Question

An object of 2 cm height is placed at a distance of 30 cm in front of a concave mirror with radius of curvature 40 cm. The height of the image is ............. cm.

Hint:

The magnification of a mirror gives the ratio of the image height to the object height and is related to the object and image distances.

Answer 1

Correct Answer: 4

Step 1: Use the mirror equation.
The mirror equation is: \[ \frac{1}{f} = \frac{1}{d_o} + \frac{1}{d_i} \] where \( f \) is the focal length, \( d_o \) is the object distance, and \( d_i \) is the image distance.
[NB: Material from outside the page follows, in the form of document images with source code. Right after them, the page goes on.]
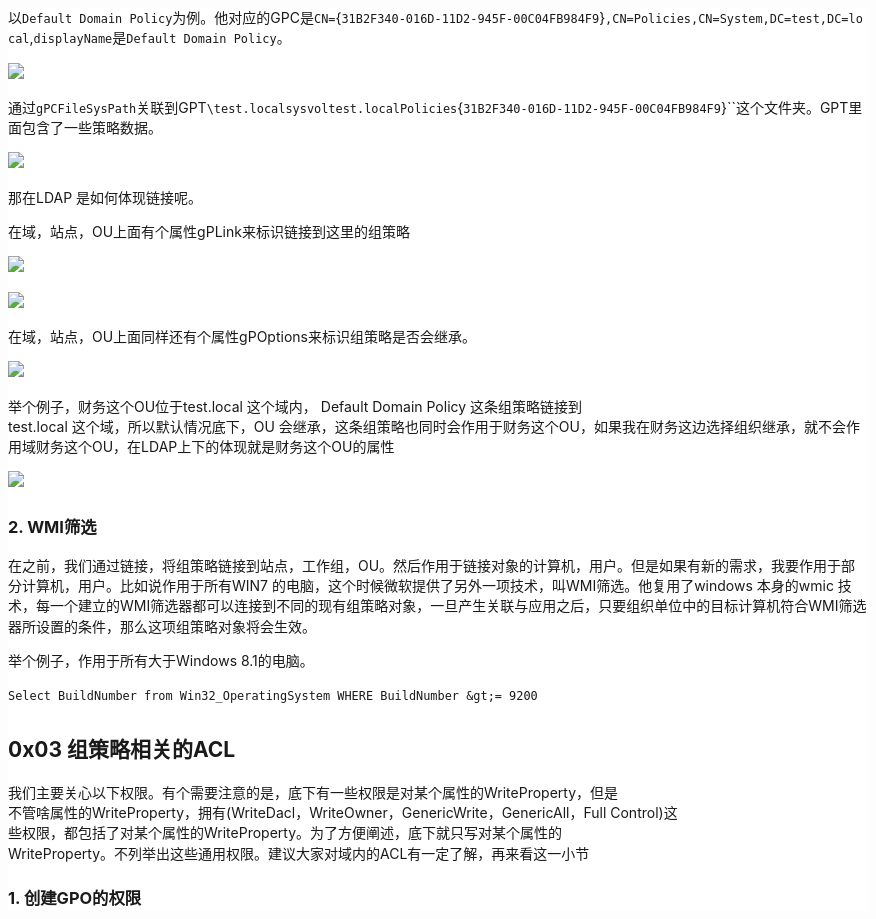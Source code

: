 以`Default Domain Policy`为例。他对应的GPC是`CN=`{`31B2F340-016D-11D2-945F-00C04FB984F9`}`,CN=Policies,CN=System,DC=test,DC=local`,`displayName`是`Default Domain Policy`。

[![](https://p0.ssl.qhimg.com/t0168e6ad81bb69b815.png)](https://p0.ssl.qhimg.com/t0168e6ad81bb69b815.png)

通过`gPCFileSysPath`关联到GPT`\test.localsysvoltest.localPolicies`{`31B2F340-016D-11D2-945F-00C04FB984F9`}``这个文件夹。GPT里面包含了一些策略数据。

[![](https://p1.ssl.qhimg.com/t01fa49a15910a9ae8f.png)](https://p1.ssl.qhimg.com/t01fa49a15910a9ae8f.png)

那在LDAP 是如何体现链接呢。

在域，站点，OU上面有个属性gPLink来标识链接到这里的组策略

[![](https://p1.ssl.qhimg.com/t01cfa627ffcace0e6f.png)](https://p1.ssl.qhimg.com/t01cfa627ffcace0e6f.png)

[![](https://p1.ssl.qhimg.com/t01263a55e2576071e8.png)](https://p1.ssl.qhimg.com/t01263a55e2576071e8.png)

在域，站点，OU上面同样还有个属性gPOptions来标识组策略是否会继承。

[![](https://p5.ssl.qhimg.com/t01ad6989fd83048519.png)](https://p5.ssl.qhimg.com/t01ad6989fd83048519.png)

举个例子，财务这个OU位于test.local 这个域内， Default Domain Policy 这条组策略链接到<br>
test.local 这个域，所以默认情况底下，OU 会继承，这条组策略也同时会作用于财务这个OU，如果我在财务这边选择组织继承，就不会作用域财务这个OU，在LDAP上下的体现就是财务这个OU的属性

[![](https://p2.ssl.qhimg.com/t018e74b3c04bda44a7.png)](https://p2.ssl.qhimg.com/t018e74b3c04bda44a7.png)

### <a class="reference-link" name="2.%20WMI%E7%AD%9B%E9%80%89"></a>2. WMI筛选

在之前，我们通过链接，将组策略链接到站点，工作组，OU。然后作用于链接对象的计算机，用户。但是如果有新的需求，我要作用于部分计算机，用户。比如说作用于所有WIN7 的电脑，这个时候微软提供了另外一项技术，叫WMI筛选。他复用了windows 本身的wmic 技术，每一个建立的WMI筛选器都可以连接到不同的现有组策略对象，一旦产生关联与应用之后，只要组织单位中的目标计算机符合WMI筛选器所设置的条件，那么这项组策略对象将会生效。

举个例子，作用于所有大于Windows 8.1的电脑。

```
Select BuildNumber from Win32_OperatingSystem WHERE BuildNumber &gt;= 9200
```



## 0x03 组策略相关的ACL

我们主要关心以下权限。有个需要注意的是，底下有一些权限是对某个属性的WriteProperty，但是<br>
不管啥属性的WriteProperty，拥有(WriteDacl，WriteOwner，GenericWrite，GenericAll，Full Control)这<br>
些权限，都包括了对某个属性的WriteProperty。为了方便阐述，底下就只写对某个属性的<br>
WriteProperty。不列举出这些通用权限。建议大家对域内的ACL有一定了解，再来看这一小节

### <a class="reference-link" name="1.%20%E5%88%9B%E5%BB%BAGPO%E7%9A%84%E6%9D%83%E9%99%90"></a>1. 创建GPO的权限
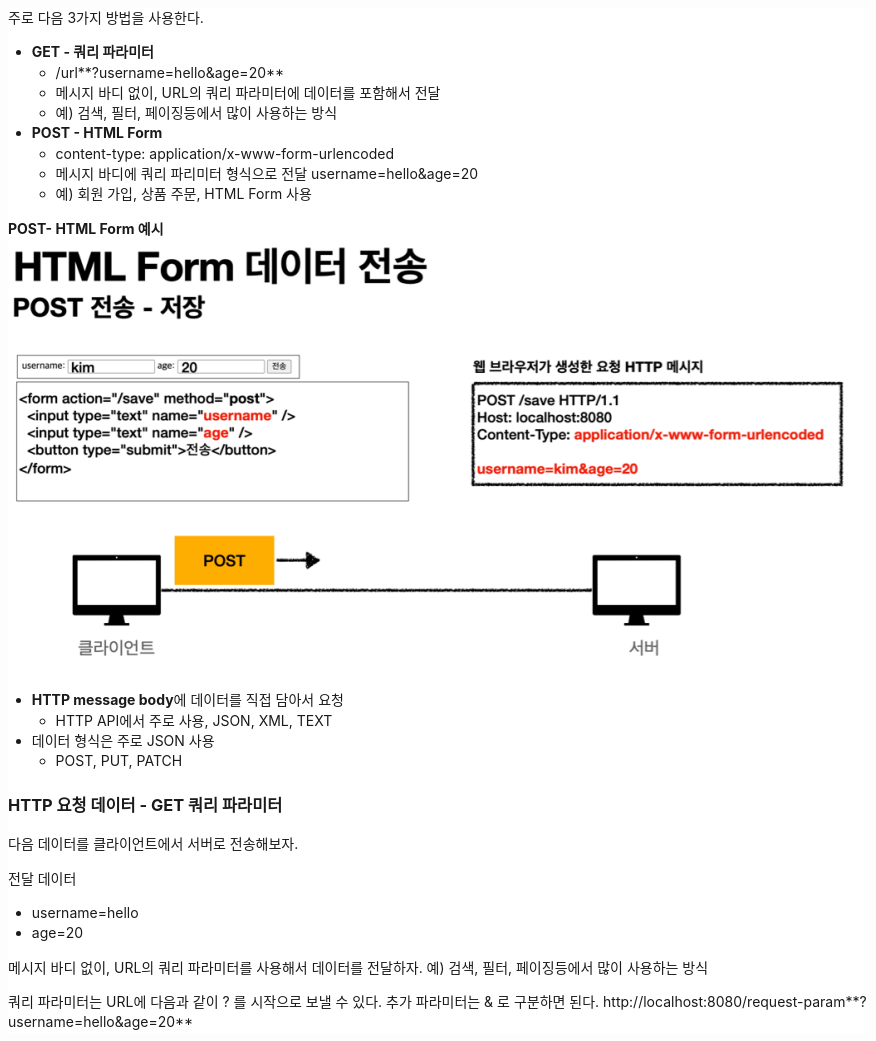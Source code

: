 주로 다음 3가지 방법을 사용한다.

- **GET - 쿼리 파라미터**
  - /url**?username=hello&age=20**
  - 메시지 바디 없이, URL의 쿼리 파라미터에 데이터를 포함해서 전달
  - 예) 검색, 필터, 페이징등에서 많이 사용하는 방식
- **POST - HTML Form**
  - content-type: application/x-www-form-urlencoded
  - 메시지 바디에 쿼리 파리미터 형식으로 전달 username=hello&age=20
  - 예) 회원 가입, 상품 주문, HTML Form 사용

**POST- HTML Form 예시**
![img.png](img/session2/img15.png)

- **HTTP message body**에 데이터를 직접 담아서 요청
  - HTTP API에서 주로 사용, JSON, XML, TEXT
- 데이터 형식은 주로 JSON 사용
  - POST, PUT, PATCH

### HTTP 요청 데이터 - GET 쿼리 파라미터

다음 데이터를 클라이언트에서 서버로 전송해보자.

전달 데이터
- username=hello
- age=20

메시지 바디 없이, URL의 쿼리 파라미터를 사용해서 데이터를 전달하자.
예) 검색, 필터, 페이징등에서 많이 사용하는 방식

쿼리 파라미터는 URL에 다음과 같이 ? 를 시작으로 보낼 수 있다. 추가 파라미터는 & 로 구분하면 된다.
http://localhost:8080/request-param**?username=hello&age=20**
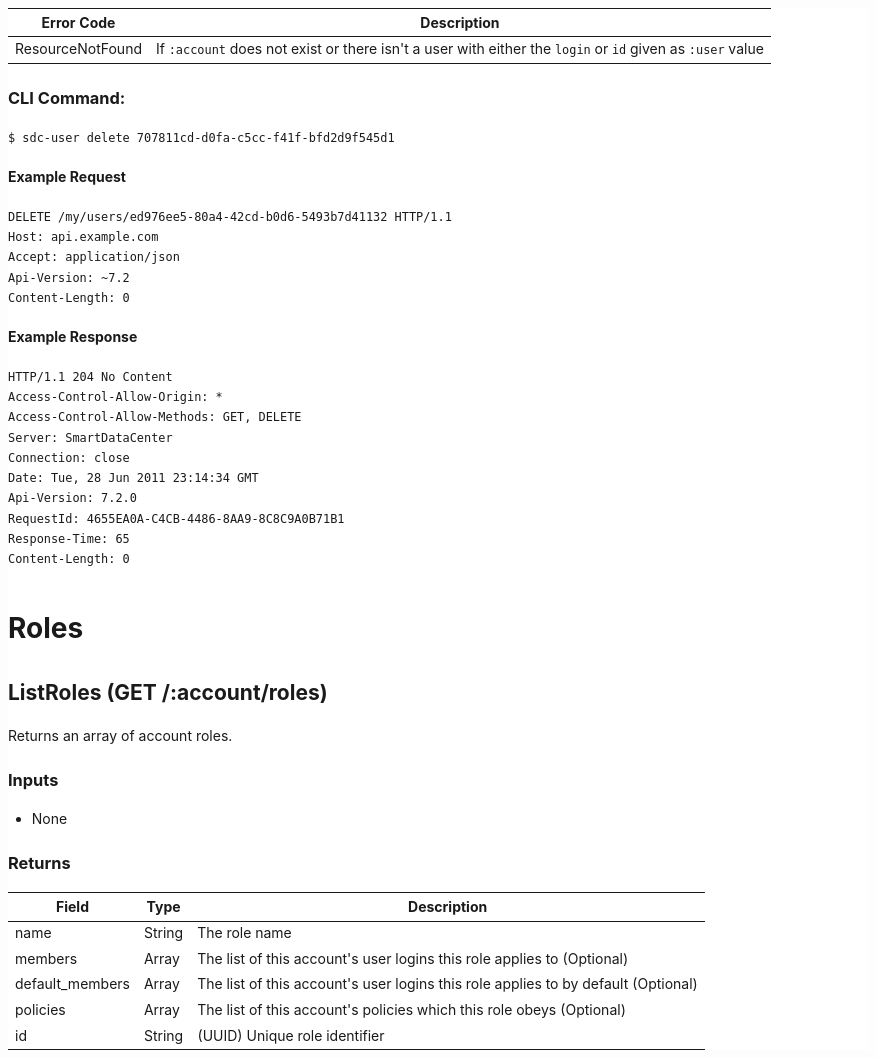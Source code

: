 | **Error Code** | **Description** |
| --- | --- |
| ResourceNotFound | If `:account` does not exist or there isn't a user with either the `login` or `id` given as `:user` value |

### CLI Command:

    $ sdc-user delete 707811cd-d0fa-c5cc-f41f-bfd2d9f545d1

#### Example Request

    DELETE /my/users/ed976ee5-80a4-42cd-b0d6-5493b7d41132 HTTP/1.1
    Host: api.example.com
    Accept: application/json
    Api-Version: ~7.2
    Content-Length: 0

#### Example Response

    HTTP/1.1 204 No Content
    Access-Control-Allow-Origin: *
    Access-Control-Allow-Methods: GET, DELETE
    Server: SmartDataCenter
    Connection: close
    Date: Tue, 28 Jun 2011 23:14:34 GMT
    Api-Version: 7.2.0
    RequestId: 4655EA0A-C4CB-4486-8AA9-8C8C9A0B71B1
    Response-Time: 65
    Content-Length: 0




# Roles

## ListRoles (GET /:account/roles)

Returns an array of account roles.

### Inputs

* None

### Returns

| **Field** | **Type** | **Description** |
| --- | --- | --- |
| name | String | The role name |
| members | Array | The list of this account's user logins this role applies to (Optional) |
| default_members | Array | The list of this account's user logins this role applies to by default (Optional) |
| policies | Array | The list of this account's policies which this role obeys (Optional) |
| id | String | (UUID) Unique role identifier |
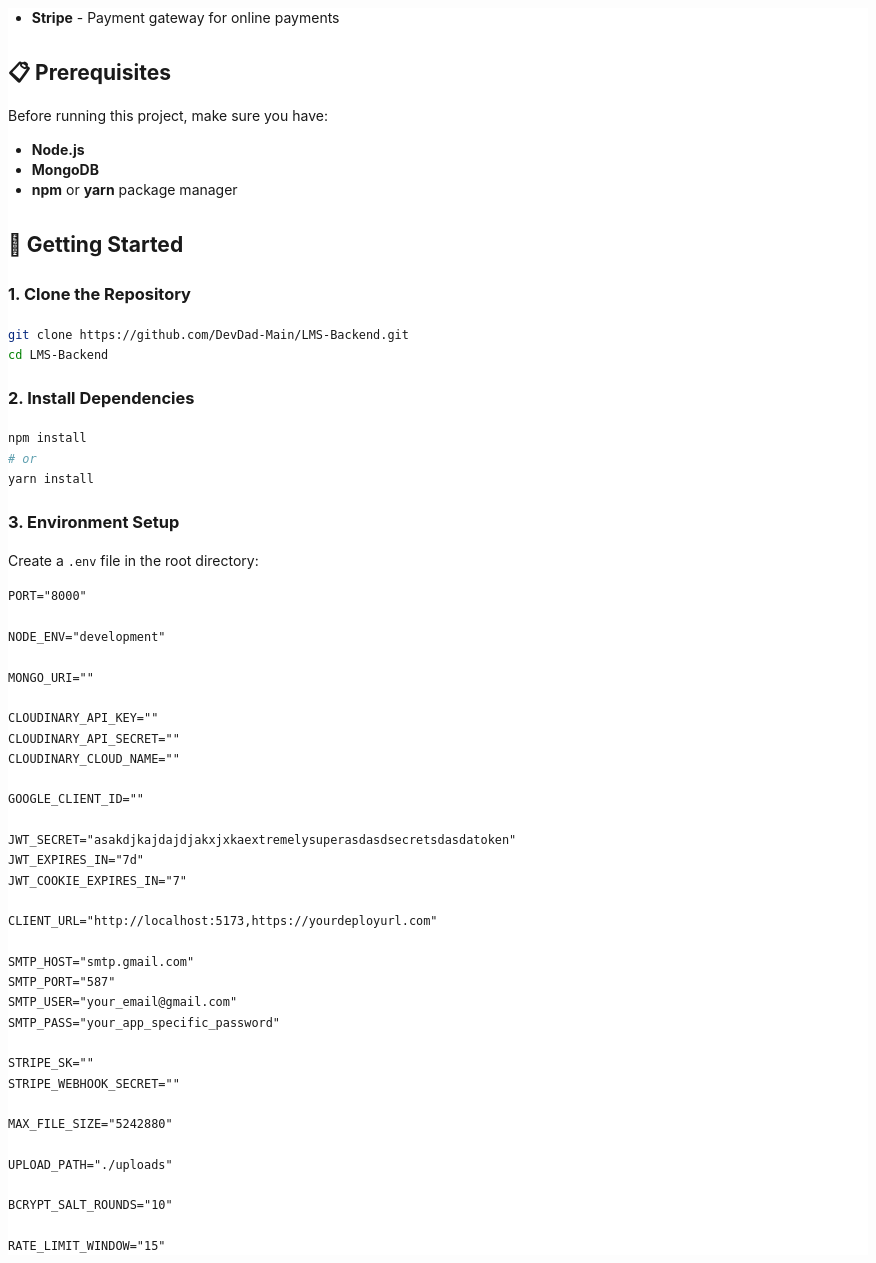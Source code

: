- **Stripe** - Payment gateway for online payments

## 📋 Prerequisites

Before running this project, make sure you have:

- **Node.js**
- **MongoDB**
- **npm** or **yarn** package manager

## 🚀 Getting Started

### 1. Clone the Repository

```bash
git clone https://github.com/DevDad-Main/LMS-Backend.git
cd LMS-Backend
```

### 2. Install Dependencies

```bash
npm install
# or
yarn install
```

### 3. Environment Setup

Create a `.env` file in the root directory:

```env
PORT="8000"

NODE_ENV="development"

MONGO_URI=""

CLOUDINARY_API_KEY=""
CLOUDINARY_API_SECRET=""
CLOUDINARY_CLOUD_NAME=""

GOOGLE_CLIENT_ID=""

JWT_SECRET="asakdjkajdajdjakxjxkaextremelysuperasdasdsecretsdasdatoken"
JWT_EXPIRES_IN="7d"
JWT_COOKIE_EXPIRES_IN="7"

CLIENT_URL="http://localhost:5173,https://yourdeployurl.com"

SMTP_HOST="smtp.gmail.com"
SMTP_PORT="587"
SMTP_USER="your_email@gmail.com"
SMTP_PASS="your_app_specific_password"

STRIPE_SK=""
STRIPE_WEBHOOK_SECRET=""

MAX_FILE_SIZE="5242880"

UPLOAD_PATH="./uploads"

BCRYPT_SALT_ROUNDS="10"

RATE_LIMIT_WINDOW="15"
```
The focal length is related to the radius of curvature \( R \) by: \[ f = \frac{R}{2} = \frac{40}{2} = 20 \, \text{cm} \]
Step 2: Calculate the image distance.
Substitute \( f = 20 \) cm and \( d_o = 30 \) cm into the mirror equation: \[ \frac{1}{20} = \frac{1}{30} + \frac{1}{d_i} \] Solving for \( d_i \): \[ \frac{1}{d_i} = \frac{1}{20} - \frac{1}{30} = \frac{1}{60} \] \[ d_i = 60 \, \text{cm} \]
Step 3: Use the magnification formula.
The magnification \( M \) is given by: \[ M = \frac{h_i}{h_o} = -\frac{d_i}{d_o} \] where \( h_o = 2 \, \text{cm} \) is the object height. Substituting the values: \[ M = -\frac{60}{30} = -2 \] Thus, the image height \( h_i \) is: \[ h_i = M \times h_o = -2 \times 2 = -4 \, \text{cm} \]
Step 4: Conclusion.
The height of the image is \( 1.2 cm \) (positive value for real images).